On May 29, 2020, Amazon Prime quietly released one of the best sci-fi films in decades: The Vast of Night. The debut feature from Andrew Patterson is a moody, character-driven tale about making contact with extraterrestrials in 1950s Cayuga, New Mexico. Inspired by classic news stories recanting strange disappearances and unexplainable objects flying in the sky, The Vast of Night focuses on two teens who realize something is amiss when they pick up a bizarre audio signal. With most of their town attending the first basketball game of the season at the high school gymnasium, the young sleuths traverse the abandoned, shadowy streets of Cayuga in search of the truth.
Sierra McCormick and Jake Horowitz play the teens, a switchboard operator and radio DJ obsessed with technology, respectively. As McCormick’s character Fay settles into her night swift, she turns on the radio program hosted by Horowitz’s character Everett. Everett’s broadcast is interrupted by an eerie noise, the same noise Fay hears over her phone lines. Operating the behemoth switchboard, Fay eventually dials into Everett’s show about the signal, and he appeals to his listeners to call in if they see or hear anything else. This opens up the proverbial floodgates, leading the jejune alien chasers toward a shocking conclusion.
The Vast of Night relies on mysterious monologues from callers to bring audiences into Fay and Everett’s reality. A black man named Billy calls in, and Everett interviews him live on air. Billy, a military veteran, shares details of classified projects involving large extraterrestrial spacecraft and experiments with unfamiliar audio signals. Calls surge from the outskirts of town as more residents see something in the sky. Everett and Fay visit a caller in person, an elderly woman named Mabel, who claims her son was abducted decades earlier by the same aliens circling Cayuga. Eventually, Everett and Fay find themselves deep in the woods, equipped with only Fay’s brand new tape recorder, looking up in the sky for signs of life.

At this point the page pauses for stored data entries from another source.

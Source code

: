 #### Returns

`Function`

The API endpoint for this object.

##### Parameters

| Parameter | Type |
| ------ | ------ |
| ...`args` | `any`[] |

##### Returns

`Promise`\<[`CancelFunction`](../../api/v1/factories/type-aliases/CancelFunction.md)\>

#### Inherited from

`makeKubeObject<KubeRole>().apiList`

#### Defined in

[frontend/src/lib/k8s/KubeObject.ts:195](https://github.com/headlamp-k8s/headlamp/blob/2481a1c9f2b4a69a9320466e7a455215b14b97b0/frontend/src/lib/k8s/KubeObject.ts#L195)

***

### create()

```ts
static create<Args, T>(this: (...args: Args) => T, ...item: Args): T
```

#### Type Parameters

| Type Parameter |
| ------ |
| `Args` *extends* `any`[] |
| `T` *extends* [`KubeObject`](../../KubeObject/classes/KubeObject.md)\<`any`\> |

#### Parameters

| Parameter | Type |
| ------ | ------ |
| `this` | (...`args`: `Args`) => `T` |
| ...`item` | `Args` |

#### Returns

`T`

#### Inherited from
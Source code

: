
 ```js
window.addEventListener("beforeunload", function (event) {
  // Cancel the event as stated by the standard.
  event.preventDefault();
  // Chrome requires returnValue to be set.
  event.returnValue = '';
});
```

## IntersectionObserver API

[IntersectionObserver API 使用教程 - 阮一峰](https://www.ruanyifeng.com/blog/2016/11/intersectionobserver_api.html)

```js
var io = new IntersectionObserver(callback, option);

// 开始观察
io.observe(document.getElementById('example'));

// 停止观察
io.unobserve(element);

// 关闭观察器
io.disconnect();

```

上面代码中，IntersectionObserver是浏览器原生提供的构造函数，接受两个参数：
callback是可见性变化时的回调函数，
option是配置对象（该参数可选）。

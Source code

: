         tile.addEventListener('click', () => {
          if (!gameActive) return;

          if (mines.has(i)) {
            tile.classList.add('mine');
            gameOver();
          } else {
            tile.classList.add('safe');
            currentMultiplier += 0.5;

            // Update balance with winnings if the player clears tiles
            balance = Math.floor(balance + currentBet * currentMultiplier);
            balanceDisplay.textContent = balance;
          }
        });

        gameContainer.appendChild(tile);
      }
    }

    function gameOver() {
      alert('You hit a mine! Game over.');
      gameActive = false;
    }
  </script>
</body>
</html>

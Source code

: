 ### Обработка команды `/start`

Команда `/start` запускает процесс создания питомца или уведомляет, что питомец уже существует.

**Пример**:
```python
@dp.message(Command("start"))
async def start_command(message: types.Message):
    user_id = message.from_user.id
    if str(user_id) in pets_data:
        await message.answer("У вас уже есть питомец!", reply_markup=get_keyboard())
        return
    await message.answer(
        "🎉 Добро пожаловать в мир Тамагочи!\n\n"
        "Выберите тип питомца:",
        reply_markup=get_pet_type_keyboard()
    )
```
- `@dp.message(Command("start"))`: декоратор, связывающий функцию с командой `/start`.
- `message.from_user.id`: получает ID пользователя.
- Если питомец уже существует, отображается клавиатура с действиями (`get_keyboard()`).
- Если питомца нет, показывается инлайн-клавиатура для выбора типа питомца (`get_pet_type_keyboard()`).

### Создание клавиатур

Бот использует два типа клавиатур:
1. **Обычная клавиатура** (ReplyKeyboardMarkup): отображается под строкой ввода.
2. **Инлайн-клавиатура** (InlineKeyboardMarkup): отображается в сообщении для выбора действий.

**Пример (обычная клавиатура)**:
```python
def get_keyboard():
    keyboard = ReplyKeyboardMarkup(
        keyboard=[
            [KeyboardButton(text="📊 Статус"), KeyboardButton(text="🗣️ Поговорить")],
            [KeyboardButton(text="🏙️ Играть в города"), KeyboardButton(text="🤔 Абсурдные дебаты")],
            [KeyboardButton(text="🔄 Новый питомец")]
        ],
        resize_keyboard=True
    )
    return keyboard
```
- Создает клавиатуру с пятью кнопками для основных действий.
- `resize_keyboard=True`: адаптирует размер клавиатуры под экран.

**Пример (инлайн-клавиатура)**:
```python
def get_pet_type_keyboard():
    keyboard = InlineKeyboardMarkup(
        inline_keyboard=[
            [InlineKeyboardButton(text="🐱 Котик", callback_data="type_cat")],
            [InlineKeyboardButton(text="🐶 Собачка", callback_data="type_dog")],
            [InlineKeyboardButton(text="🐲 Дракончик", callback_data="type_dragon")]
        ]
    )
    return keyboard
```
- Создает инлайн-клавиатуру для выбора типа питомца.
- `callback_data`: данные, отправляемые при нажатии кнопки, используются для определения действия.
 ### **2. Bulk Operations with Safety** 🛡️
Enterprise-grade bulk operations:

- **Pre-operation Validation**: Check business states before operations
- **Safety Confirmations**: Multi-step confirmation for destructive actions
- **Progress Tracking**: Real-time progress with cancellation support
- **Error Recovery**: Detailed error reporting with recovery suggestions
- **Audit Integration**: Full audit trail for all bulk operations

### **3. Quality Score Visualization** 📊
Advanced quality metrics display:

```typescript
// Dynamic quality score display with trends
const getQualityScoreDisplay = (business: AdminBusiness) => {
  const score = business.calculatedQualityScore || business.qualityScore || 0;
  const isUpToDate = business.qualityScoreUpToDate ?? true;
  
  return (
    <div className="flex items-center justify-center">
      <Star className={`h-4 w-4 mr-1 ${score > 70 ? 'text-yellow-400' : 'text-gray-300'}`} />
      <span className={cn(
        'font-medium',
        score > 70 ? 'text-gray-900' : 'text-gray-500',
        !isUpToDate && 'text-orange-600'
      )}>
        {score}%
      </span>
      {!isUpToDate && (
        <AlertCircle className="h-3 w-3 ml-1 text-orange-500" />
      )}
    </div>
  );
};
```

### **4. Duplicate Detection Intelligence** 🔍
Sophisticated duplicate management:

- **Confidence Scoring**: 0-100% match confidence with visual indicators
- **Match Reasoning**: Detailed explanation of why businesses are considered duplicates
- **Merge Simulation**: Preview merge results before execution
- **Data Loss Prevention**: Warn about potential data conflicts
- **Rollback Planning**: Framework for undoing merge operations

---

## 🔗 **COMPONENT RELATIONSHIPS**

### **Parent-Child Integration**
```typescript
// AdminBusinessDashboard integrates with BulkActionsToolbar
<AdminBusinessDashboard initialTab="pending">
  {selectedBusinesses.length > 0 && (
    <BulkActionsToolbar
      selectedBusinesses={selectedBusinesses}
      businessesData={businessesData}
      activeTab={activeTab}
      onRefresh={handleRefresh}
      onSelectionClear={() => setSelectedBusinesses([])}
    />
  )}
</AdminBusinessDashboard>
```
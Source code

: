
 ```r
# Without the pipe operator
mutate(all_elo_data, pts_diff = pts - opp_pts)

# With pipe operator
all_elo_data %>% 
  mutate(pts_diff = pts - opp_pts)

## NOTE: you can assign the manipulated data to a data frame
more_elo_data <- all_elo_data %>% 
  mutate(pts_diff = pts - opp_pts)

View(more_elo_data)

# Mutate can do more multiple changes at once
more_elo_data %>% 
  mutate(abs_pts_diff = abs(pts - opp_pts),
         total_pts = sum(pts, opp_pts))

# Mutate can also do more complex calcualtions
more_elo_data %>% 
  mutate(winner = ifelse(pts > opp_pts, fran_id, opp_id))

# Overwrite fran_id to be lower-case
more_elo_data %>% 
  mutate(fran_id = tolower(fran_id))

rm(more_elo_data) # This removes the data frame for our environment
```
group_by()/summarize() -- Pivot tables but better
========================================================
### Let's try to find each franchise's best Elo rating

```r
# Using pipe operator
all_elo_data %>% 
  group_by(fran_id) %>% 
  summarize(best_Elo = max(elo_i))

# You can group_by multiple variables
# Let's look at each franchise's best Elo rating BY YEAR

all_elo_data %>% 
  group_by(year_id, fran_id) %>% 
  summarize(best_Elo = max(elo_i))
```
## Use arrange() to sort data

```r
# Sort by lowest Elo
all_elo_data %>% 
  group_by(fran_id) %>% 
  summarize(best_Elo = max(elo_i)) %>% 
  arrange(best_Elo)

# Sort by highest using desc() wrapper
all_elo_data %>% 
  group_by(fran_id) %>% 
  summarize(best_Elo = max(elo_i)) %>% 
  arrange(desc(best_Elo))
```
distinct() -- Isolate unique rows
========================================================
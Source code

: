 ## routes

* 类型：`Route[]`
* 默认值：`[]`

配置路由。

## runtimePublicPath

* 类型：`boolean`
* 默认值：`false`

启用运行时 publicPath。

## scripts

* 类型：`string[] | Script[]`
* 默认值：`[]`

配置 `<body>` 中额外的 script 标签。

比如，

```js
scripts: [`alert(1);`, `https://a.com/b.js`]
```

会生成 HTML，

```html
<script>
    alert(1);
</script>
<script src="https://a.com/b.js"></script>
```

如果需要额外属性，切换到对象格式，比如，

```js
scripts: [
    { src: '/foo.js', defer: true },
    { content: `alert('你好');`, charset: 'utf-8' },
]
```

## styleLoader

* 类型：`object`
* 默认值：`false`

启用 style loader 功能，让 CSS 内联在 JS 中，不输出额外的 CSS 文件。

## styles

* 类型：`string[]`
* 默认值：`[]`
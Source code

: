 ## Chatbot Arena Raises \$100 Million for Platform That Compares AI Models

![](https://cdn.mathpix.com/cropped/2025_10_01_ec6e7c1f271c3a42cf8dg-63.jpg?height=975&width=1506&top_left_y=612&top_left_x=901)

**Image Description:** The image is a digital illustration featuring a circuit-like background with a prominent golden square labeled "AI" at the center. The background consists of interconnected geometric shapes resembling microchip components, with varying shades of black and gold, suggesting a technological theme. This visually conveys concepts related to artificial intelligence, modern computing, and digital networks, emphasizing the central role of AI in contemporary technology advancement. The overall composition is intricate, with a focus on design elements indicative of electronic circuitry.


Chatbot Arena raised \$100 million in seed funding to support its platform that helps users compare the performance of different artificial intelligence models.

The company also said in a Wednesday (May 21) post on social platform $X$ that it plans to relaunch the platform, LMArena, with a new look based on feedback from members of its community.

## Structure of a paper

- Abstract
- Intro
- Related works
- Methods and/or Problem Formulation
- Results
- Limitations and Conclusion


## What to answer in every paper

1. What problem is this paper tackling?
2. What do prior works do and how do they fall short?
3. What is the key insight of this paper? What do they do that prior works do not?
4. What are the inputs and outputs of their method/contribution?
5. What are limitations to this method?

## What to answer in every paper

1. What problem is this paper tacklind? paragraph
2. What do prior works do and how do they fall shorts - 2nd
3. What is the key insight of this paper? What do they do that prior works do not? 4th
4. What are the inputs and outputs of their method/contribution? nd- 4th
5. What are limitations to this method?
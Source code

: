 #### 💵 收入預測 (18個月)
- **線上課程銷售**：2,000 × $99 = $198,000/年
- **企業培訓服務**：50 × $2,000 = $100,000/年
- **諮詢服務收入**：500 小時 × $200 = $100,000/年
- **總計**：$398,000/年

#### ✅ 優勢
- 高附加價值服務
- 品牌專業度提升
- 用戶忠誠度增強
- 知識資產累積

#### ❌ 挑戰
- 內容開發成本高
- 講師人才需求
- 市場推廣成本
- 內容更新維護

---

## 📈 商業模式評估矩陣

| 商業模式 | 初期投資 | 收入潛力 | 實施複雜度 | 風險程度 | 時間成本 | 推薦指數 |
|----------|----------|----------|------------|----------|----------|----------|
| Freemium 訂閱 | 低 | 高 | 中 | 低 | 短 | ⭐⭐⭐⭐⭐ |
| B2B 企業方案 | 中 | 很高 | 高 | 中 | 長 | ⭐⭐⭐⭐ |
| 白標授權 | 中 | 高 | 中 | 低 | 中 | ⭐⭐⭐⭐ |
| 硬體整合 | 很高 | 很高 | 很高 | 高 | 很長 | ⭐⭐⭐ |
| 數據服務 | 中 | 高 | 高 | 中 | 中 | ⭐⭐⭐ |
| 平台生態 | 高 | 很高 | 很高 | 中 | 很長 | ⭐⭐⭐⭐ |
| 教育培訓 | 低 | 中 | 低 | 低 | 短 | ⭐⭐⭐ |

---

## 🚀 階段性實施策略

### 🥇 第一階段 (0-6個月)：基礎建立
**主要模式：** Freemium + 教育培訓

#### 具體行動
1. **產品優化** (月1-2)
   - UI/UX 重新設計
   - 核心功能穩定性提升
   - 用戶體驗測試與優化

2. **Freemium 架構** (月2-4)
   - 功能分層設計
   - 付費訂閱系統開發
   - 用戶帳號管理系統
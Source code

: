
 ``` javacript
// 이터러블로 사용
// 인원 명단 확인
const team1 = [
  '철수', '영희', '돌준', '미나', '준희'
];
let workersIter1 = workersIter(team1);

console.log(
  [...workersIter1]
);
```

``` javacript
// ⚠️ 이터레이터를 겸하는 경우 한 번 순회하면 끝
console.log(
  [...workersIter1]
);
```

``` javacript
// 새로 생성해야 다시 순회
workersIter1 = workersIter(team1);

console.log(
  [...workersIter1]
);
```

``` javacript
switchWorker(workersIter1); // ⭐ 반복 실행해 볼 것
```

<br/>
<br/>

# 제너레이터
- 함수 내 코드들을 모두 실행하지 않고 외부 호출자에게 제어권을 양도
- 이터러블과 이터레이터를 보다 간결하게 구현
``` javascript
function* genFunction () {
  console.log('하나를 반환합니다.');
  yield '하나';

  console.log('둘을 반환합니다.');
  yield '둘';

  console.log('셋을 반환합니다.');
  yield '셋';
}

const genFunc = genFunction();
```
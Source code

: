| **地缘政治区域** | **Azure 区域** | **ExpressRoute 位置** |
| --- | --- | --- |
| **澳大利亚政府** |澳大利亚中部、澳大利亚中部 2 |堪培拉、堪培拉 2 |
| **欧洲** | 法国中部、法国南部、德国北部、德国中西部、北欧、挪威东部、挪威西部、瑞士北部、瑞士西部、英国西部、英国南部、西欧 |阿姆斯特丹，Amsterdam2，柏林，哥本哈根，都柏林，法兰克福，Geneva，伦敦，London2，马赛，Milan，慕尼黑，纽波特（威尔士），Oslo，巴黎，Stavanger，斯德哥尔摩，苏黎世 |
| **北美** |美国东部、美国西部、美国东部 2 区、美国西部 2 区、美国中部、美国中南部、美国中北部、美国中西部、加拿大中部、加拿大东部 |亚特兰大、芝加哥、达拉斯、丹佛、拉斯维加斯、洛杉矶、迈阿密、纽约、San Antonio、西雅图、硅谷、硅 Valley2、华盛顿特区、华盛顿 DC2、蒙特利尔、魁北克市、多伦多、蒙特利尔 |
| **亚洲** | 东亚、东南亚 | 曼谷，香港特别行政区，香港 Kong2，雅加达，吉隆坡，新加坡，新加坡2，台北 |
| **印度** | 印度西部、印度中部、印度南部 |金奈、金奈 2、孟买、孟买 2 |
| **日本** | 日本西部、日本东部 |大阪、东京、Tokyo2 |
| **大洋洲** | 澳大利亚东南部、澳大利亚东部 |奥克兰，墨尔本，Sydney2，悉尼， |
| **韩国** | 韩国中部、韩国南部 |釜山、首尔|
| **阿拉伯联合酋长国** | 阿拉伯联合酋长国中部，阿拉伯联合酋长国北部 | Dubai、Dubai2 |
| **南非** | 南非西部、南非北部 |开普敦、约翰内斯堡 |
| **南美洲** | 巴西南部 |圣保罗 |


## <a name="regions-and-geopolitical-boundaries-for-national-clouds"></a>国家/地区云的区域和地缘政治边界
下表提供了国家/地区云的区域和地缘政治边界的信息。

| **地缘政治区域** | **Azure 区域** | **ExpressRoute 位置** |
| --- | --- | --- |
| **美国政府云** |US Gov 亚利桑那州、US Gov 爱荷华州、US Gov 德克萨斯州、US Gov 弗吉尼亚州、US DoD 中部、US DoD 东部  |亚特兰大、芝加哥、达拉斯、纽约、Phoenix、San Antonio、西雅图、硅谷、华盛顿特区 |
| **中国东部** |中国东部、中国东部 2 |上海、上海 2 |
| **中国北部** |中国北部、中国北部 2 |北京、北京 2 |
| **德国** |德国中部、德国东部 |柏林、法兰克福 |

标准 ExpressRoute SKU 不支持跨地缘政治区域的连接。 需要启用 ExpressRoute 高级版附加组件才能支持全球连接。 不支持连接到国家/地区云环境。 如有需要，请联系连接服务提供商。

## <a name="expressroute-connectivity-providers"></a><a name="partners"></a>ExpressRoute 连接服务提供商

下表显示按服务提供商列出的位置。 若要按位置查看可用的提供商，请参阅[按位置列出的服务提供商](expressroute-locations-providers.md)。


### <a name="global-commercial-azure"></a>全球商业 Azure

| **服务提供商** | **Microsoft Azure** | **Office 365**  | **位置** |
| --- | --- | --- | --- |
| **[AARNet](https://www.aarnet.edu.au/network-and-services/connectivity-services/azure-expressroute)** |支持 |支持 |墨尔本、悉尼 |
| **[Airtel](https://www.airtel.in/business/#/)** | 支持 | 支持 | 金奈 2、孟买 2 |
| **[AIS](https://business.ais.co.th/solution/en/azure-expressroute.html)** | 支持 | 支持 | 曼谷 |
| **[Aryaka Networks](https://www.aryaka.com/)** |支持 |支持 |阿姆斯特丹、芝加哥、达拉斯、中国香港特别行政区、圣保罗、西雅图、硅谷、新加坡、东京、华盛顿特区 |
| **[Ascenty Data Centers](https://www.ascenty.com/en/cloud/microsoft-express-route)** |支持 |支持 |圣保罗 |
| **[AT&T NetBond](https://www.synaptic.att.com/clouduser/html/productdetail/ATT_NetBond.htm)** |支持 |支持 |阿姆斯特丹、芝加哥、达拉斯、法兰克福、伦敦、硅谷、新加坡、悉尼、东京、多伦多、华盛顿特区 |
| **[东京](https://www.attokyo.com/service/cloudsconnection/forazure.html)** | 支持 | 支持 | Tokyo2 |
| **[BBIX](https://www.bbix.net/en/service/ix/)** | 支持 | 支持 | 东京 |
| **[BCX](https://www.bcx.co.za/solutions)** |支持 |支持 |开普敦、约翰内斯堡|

What makes The Vast of Night so different from other alien invasion films is its understated style. In lieu of action-packed sequences or violent confrontations, the film’s themes evolve from the perspective of two excited high schoolers who believe they are the key to proving alien life actually exists. Elation, wonder, and passion fill every scene – from the wide shots of town to the close-up shots of characters’ euphoric faces. Beneath this baseline eagerness, though, exists a sense that Fay and Everett are getting in over their heads. The dangerous consequences of establishing contact with the unknown haunt every scene as well.
The Vast of Night draws many parallels to sci-fi anthology series like The Twilight Zone and The Outer Limits with its tone and subject matter. Like its predecessors, the movie utilizes a frame narrative that feels very familiar to audiences. As the camera focuses on a vintage television where the feature presentation will presumably air, a narrator sets the scene, saying, “You are entering into a realm between clandestine and forgotten, a slipstream caught between channels… You are entering Paradox Theater.” The Vast of Night returns to the TV set, as well as to the unsettling music that plays in the opening sequence, as the movie progresses. This self-aware narrative technique pays homage to old sci-fi TV while also lampooning it.
Beyond these unique elements exists a sea of social commentary that also makes The Vast of Night stand out from its contemporaries. References to communism and the Cold War emphasize the paranoid, nervous nature of 1950s life, fueled by outlandish politicians like Joseph McCarthy – who labeled anyone he didn’t like a Soviet spy. Instead of simply reveling in the pervasive sense of distrust at the time, The Vast of Night offers up a critique of 1950s America with Billy’s testimony on Everett’s radio show. Billy says only African Americans and Mexicans were selected for the covert military operation he participated in, as the government knew a racially divided public wouldn’t believe anyone who attempted to blow the whistle on the experiments. Billy suffers from enduring health issues, and he blames whatever he was exposed to in the desert.
Andrew Patterson finds compelling ways to draw viewers into his film with just $700,000. Patterson’s minimal budget is used for maximum effect through sets, sound design, and mercurial pacing that require skilled camerawork. Patterson and his crew managed to recreate an authentic 1950s small-town thanks to their meticulous scouting efforts across Texas. Frequent trips to thrift stores and discount bins made the film’s impeccable costuming possible. The few special effects employed in The Vast of Night don’t arrive until the very end of the movie, and they wouldn’t work if it wasn’t for all the atmospheric dialogue that precedes them.
The Vast of Night is a bold, audacious debut from Andrew Patterson that showcases his rare talent as a moviemaker. Patterson breathes new life into a well-known genre trope – humans interacting with aliens – by focusing his creative energy on how his story is told rather than on what is actually being told. Stunning visual sequences and engaging discourse between characters fuel much of the movie’s emotional undercurrents. Few films manage to achieve the level of technical excellence displayed in The Vast of Night, even films with much larger budgets. Ultimately, The Vast of Night returns sci-fi to its visionary roots by building a world whose mundane trappings are rife with fantastical possibilities.